### Task item
Look through the records below and collect all lines that hold the string "amazon".

*** Given records Section Begins ***

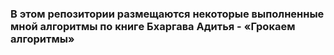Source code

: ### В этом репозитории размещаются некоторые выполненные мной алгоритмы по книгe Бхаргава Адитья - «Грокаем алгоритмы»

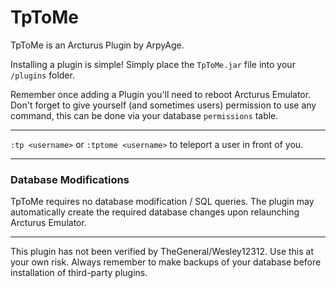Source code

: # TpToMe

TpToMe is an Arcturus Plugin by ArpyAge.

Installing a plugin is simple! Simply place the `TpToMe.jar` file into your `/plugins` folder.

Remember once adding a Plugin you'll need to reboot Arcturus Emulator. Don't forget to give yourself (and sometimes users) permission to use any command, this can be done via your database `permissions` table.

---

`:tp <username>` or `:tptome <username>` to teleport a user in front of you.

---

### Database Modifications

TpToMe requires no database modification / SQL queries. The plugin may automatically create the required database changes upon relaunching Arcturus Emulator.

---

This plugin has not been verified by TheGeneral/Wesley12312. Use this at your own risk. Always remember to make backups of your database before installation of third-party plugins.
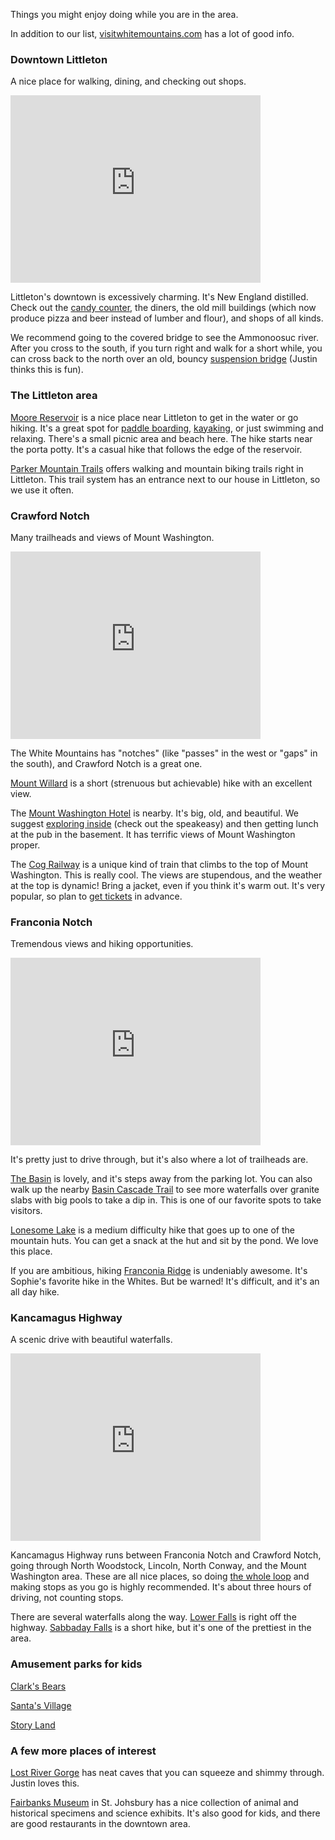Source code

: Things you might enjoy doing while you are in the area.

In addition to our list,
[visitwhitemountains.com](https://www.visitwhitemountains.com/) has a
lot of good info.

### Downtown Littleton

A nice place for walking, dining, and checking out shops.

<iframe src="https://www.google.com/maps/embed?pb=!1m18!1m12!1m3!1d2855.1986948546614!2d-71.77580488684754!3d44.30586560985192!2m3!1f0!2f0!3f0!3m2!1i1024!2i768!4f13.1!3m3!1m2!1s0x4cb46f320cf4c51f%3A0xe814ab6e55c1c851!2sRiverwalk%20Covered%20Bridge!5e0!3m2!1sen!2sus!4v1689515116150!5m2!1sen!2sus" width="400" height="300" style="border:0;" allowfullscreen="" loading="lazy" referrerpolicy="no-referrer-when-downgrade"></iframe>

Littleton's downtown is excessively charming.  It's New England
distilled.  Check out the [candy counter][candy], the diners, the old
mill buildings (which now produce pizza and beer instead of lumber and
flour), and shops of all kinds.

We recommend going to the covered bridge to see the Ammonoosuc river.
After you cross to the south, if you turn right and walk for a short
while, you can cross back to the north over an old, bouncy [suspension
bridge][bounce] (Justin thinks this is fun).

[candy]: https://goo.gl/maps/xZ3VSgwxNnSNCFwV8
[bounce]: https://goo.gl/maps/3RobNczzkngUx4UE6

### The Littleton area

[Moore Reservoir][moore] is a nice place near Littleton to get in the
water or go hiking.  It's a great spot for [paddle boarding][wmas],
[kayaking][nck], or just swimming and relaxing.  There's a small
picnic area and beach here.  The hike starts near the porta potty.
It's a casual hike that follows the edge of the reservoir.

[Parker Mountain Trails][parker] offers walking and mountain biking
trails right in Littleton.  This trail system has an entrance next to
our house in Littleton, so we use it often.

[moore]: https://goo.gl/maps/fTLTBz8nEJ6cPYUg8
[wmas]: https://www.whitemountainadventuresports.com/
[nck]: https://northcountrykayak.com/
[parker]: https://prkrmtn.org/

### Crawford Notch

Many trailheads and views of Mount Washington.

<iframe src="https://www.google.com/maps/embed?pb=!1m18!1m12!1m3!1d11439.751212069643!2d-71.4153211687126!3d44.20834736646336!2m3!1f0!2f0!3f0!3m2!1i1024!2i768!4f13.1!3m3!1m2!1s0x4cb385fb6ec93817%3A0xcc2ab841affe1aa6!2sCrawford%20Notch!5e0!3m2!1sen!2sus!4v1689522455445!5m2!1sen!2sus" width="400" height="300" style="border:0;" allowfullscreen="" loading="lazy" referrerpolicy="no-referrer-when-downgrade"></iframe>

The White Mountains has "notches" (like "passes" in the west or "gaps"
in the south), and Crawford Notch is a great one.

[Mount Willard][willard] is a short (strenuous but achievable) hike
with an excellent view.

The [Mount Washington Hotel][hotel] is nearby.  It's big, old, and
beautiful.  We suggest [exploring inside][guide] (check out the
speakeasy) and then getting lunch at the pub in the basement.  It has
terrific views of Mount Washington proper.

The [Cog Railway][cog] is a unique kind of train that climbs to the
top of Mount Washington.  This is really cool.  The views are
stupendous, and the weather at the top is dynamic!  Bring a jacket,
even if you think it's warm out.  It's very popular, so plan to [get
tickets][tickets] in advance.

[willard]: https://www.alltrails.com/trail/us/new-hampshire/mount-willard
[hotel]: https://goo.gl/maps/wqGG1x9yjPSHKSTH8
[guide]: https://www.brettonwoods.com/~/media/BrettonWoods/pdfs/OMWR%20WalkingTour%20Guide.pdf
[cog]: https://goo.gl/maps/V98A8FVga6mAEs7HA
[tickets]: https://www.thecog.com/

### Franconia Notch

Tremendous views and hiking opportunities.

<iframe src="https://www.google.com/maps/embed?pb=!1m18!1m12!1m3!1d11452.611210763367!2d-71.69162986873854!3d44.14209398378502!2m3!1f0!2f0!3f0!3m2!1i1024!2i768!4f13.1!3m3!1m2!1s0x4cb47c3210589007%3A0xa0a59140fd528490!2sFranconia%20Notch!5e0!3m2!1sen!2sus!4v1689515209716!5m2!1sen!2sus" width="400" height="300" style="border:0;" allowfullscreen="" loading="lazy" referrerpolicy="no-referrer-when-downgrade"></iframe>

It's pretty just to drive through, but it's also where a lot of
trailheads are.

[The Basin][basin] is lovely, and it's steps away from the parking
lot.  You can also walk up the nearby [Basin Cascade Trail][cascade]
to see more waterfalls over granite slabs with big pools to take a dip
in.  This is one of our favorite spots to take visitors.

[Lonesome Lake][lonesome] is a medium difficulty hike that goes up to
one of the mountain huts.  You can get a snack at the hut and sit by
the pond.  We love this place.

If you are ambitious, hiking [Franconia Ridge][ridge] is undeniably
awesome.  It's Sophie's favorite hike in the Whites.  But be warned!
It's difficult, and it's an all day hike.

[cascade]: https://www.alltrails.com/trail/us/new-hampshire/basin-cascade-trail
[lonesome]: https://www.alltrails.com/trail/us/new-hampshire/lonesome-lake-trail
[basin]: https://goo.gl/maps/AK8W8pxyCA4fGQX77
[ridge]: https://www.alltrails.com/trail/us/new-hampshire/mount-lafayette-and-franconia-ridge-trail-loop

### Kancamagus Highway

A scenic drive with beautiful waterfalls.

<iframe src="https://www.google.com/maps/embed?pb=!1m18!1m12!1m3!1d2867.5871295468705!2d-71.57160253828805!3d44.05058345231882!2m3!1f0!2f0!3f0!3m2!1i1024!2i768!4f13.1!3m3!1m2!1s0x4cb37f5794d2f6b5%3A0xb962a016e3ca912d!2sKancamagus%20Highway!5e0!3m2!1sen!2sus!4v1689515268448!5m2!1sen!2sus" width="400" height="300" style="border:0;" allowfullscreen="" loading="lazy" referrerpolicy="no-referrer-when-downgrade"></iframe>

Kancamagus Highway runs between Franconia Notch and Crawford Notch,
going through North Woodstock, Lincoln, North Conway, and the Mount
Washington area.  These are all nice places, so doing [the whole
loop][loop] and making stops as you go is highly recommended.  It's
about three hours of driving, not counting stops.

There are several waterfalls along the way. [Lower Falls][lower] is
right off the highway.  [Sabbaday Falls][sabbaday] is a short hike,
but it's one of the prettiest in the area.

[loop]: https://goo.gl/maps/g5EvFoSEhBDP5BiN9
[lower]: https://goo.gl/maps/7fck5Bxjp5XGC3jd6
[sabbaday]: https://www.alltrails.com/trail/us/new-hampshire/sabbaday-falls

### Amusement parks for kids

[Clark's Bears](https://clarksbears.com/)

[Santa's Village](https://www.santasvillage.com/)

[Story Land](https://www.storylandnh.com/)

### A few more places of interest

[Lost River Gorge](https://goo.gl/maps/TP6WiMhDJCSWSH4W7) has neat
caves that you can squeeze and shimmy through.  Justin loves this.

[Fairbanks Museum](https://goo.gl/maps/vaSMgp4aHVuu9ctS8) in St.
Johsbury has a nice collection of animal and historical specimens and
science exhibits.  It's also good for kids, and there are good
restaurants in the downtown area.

*** Given records Section Ends ***
*** Given records Section Begins ***

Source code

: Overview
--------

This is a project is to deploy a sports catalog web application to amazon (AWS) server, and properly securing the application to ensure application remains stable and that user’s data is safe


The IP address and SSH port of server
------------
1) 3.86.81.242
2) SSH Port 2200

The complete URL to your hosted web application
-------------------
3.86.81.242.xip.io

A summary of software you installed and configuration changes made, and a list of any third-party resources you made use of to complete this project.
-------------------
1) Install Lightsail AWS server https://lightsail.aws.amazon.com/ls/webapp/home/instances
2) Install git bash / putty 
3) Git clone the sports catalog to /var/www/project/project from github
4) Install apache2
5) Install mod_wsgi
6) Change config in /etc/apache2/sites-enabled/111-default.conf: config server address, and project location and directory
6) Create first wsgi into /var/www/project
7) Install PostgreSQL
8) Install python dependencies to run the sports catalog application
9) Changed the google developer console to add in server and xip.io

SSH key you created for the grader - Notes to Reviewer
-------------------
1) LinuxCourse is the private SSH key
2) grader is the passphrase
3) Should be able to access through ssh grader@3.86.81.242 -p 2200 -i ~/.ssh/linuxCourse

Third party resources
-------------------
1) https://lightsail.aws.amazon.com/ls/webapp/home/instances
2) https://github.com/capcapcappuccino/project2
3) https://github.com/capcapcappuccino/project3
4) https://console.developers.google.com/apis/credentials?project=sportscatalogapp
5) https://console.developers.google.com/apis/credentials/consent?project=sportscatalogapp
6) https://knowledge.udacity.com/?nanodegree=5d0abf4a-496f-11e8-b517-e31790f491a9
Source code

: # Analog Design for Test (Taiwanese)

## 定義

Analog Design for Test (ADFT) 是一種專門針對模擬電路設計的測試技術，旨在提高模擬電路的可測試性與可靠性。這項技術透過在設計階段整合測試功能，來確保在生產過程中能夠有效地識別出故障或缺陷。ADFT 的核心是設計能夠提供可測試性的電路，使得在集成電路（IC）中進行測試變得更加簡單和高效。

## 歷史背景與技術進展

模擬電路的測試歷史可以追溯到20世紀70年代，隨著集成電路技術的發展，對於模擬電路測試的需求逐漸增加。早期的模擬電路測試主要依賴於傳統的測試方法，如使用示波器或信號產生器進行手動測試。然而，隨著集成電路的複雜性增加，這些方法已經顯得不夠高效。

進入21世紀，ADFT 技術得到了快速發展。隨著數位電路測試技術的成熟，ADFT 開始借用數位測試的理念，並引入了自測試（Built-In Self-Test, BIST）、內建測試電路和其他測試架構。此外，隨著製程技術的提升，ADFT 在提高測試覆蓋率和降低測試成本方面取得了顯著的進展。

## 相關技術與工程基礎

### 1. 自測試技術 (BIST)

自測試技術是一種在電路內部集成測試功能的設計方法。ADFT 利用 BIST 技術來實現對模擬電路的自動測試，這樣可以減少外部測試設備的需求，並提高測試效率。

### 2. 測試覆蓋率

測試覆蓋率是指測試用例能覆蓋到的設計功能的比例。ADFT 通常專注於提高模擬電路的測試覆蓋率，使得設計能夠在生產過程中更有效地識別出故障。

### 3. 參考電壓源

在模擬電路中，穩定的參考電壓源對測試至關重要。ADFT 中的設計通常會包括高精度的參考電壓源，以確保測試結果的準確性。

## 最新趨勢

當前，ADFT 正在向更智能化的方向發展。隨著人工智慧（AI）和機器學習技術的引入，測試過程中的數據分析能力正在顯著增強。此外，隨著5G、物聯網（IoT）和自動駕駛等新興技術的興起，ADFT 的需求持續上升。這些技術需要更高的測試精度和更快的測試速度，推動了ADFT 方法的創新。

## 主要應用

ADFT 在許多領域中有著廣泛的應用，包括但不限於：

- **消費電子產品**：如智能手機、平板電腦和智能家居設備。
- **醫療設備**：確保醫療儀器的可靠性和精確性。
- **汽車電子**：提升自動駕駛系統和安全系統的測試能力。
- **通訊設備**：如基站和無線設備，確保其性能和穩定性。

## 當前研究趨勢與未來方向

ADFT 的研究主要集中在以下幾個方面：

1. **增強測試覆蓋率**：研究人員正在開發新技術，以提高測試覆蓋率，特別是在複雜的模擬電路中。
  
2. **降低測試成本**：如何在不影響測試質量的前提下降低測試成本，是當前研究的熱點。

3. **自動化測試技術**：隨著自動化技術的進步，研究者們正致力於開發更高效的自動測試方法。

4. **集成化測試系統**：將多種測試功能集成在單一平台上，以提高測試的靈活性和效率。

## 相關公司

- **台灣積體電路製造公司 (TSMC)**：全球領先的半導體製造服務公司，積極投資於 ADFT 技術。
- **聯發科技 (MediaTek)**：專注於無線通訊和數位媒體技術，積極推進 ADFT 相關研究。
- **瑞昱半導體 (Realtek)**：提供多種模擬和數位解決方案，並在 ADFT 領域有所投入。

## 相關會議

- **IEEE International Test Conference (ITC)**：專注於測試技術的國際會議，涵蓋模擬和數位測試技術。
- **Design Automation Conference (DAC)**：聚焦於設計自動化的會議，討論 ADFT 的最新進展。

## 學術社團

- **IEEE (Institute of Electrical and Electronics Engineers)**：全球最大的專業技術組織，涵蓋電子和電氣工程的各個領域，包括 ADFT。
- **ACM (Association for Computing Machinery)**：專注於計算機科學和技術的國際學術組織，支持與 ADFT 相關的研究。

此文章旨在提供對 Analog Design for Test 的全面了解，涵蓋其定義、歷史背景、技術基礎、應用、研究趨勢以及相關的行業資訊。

*** Given records Section Ends ***

### Exercise response
This is a project is to deploy a sports catalog web application to amazon (AWS) server, and properly securing the application to ensure application remains stable and that user’s data is safe
1) Install Lightsail AWS server https://lightsail.aws.amazon.com/ls/webapp/home/instances
1) https://lightsail.aws.amazon.com/ls/webapp/home/instances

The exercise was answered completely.